As you've probably seen, ad nauseum, by now, when President Obama attacked the Supreme Court's recent campaign-finance ruling, Justice Samuel Alito shook his head and seemed to mouth the words "Not true." (Some commentators thought he said more.)

Some people have compared Alito to Joe Wilson (R.Whacko), who called Obama a liar during a speech earlier this year. But give the Justice a pass: he had just been dissed, from about 12 feet away, by the most powerful man in the world, and dozens of millions of people around the world were watching.

The President's ire was understandable on a number of levels. As a constitutional-law expert (he taught the subject), he is aware of how the majority reached out for a case that would give it the opportunity to reach a decision that was (a) not required; (b) far broader than necessary to reach the issues raised; and (c) unnecessarily overturned 100 years of understanding about the nature of campaign-finance laws. From a political perspective, logic suggests that the decision will heavily favor Republicans. So it's not surprising that Obama was ticked.

In his address, the President raised a sore point about the decision: it seems to open the door to foreign money flooding into US elections. Although Justice Kennedy's decision said that the court would reserve a decision on foreign money to another day, in truth under his decision there is no way to keep contributions from other nations out.

The fact is, there is no clear way to define a foreign corporation for purposes of the Supreme Court's decision. If a corporation is organized in another country, but owned by Americans, is it an American company? If a corporation--like CITGO--is organized here, but owned by people from another country (in CITGO's case, Hugo Chavez's Venezuela), is it a US corporation? What about a US subsidiary of a foreign company? The financial world treats a public corporation as being effectively owned by anyone with a bloc of 15-20% of the outstanding stock (unless someone else controls as much or more). So, if a foreign person or company owns 20% of a large, otherwise American company, can that controlling foreign company direct the subsidiary's money to US campaigns?

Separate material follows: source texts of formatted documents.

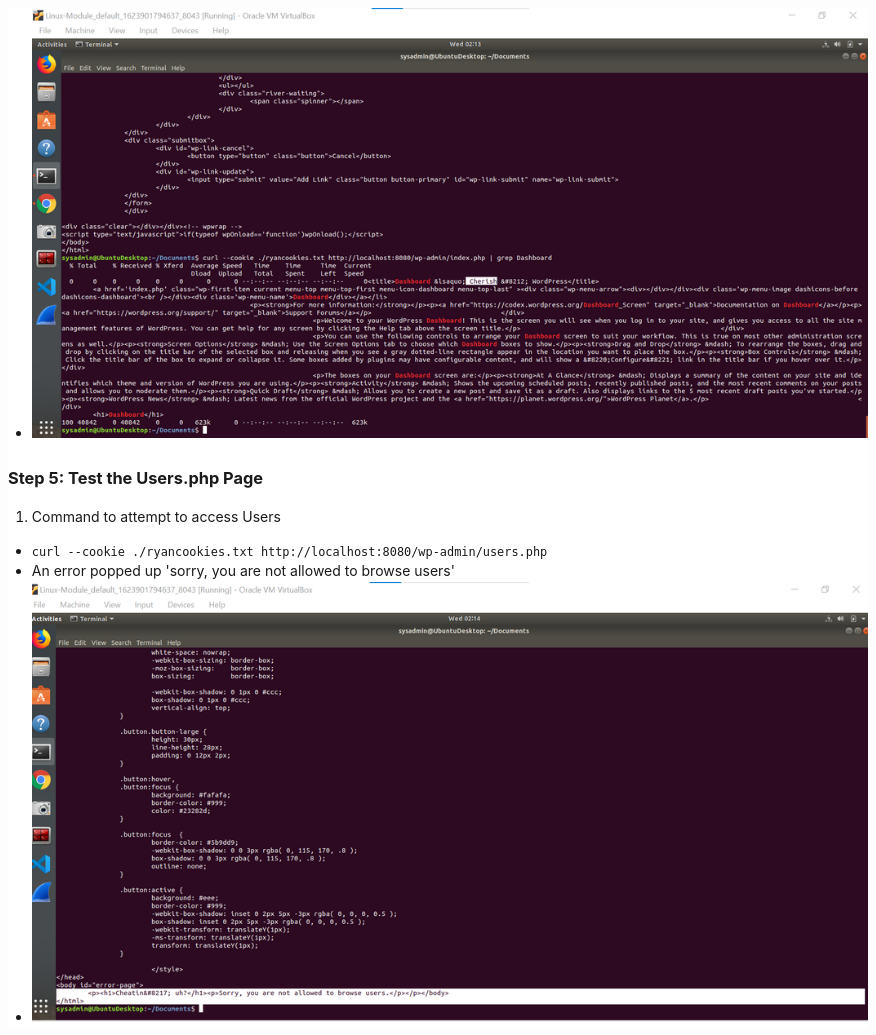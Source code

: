 * ![alt_text](screenshots014/image13.png)
### Step 5: Test the Users.php Page
1. Command to attempt to access Users
* `curl --cookie ./ryancookies.txt http://localhost:8080/wp-admin/users.php`
* An error popped up 'sorry, you are not allowed to browse users'
* ![alt_text](screenshots014/image14.png)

That is the Achilles heel of the decision. There is widespread, indeed, I think general agreement that we should not let foreign contributions affect the selection of our leaders. And this is a question that the Supreme Court will have to confront. Indeed, the best chance for getting the court to re-think last weeks' ruling is for a state or, better, Congress to pass a law defining and restricting contributions by corporations that are defined as foreign. When confronted with having to decide what a foreign corporation is, the justices may realize how wrong-headed they're ruling was.